First, there are differences between medical procedures performed in a doctor’s office and topical prescription creams. As mentioned, burning the molluscum bumps with liquid nitrogen or scraping the bumps with a curette (small scraping knife-like instrument) is around 30-50% effective.

Unfortunately, the downsides to these treatments are that they are painful for young children, can cause scarring, and don’t stop the spread of the infection. In addition, the costs of in office treatments can be significant and can amount to hundreds of dollars. They include doctor’s co-pays, deductible bills, and the cost of missing work to drive the child to the visit.

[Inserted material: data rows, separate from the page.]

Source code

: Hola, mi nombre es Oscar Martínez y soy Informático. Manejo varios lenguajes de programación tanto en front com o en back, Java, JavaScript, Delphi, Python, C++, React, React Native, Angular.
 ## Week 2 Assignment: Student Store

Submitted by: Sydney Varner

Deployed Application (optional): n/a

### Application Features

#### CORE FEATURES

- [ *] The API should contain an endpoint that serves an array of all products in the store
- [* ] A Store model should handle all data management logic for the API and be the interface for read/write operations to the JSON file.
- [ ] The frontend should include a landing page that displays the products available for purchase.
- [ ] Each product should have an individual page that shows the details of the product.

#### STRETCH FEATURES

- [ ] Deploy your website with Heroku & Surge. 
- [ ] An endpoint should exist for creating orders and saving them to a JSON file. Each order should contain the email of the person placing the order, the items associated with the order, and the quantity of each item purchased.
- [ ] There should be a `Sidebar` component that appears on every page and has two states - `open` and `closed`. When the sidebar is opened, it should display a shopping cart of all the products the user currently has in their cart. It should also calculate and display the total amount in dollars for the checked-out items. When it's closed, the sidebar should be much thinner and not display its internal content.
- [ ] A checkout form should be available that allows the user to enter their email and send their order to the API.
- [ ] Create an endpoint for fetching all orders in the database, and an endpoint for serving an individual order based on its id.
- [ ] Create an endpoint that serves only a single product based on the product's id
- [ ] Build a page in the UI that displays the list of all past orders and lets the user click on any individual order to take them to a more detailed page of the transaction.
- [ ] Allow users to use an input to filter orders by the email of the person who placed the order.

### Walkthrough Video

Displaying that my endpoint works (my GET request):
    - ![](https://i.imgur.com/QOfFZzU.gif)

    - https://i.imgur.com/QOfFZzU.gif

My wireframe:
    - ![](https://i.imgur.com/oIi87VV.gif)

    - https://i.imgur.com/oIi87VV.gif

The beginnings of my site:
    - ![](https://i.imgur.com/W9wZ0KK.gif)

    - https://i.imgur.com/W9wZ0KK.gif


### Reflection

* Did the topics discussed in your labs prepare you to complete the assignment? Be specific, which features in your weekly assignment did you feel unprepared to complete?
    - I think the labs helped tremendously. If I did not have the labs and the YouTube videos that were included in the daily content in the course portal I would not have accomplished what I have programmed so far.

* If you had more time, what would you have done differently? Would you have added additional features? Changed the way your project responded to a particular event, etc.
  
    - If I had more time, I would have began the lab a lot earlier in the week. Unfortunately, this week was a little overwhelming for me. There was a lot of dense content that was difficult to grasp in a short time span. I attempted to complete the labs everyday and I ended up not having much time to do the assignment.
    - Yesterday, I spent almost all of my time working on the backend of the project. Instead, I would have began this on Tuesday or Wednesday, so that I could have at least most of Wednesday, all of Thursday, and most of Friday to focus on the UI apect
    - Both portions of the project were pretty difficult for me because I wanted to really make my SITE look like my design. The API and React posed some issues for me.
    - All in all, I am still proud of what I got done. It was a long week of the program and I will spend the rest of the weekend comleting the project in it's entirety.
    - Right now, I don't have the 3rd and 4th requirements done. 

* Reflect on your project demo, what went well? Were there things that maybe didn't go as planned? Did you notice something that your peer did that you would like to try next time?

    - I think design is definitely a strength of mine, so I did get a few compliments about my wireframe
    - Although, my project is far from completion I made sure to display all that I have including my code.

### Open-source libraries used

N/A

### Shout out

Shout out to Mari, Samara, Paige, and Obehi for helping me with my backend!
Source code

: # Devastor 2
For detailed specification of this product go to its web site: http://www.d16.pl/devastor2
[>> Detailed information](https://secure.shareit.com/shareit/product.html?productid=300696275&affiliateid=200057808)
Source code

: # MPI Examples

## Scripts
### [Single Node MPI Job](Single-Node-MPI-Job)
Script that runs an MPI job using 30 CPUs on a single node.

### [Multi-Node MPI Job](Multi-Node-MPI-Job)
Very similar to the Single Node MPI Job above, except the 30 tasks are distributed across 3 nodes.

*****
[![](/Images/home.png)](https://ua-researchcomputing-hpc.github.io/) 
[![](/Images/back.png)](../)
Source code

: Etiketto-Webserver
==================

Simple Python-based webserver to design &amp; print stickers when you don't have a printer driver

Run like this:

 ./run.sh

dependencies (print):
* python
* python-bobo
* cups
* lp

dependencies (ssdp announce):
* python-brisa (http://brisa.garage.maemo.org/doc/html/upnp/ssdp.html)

Over-the-counter treatments tend to be a lot less expensive and are more convenient because they can be used in the privacy of your own home.


What is the Best Over the Counter Molluscum Treatment?


Some over-the-counter treatments are liquid in nature and are applied to the molluscum bumps. The downside of these treatments is that they tend to dry up on the skin quickly. In addition, liquid treatments do not prevent the spread of the infection.

What Cream can I use for Molluscum?


Various prescription and over-the-counter creams are available to treat molluscum infection. Unfortunately, the main downside is that none of these treatments prevent the spread of the highly contagious molluscum virus. The creams are not very effective (even less effective than prescription topical creams) at actually killing the virus and reducing the size of the molluscum bumps, let alone clearing the lesions. As a dermatologist, I do not recommend these various creams to children with molluscum infection.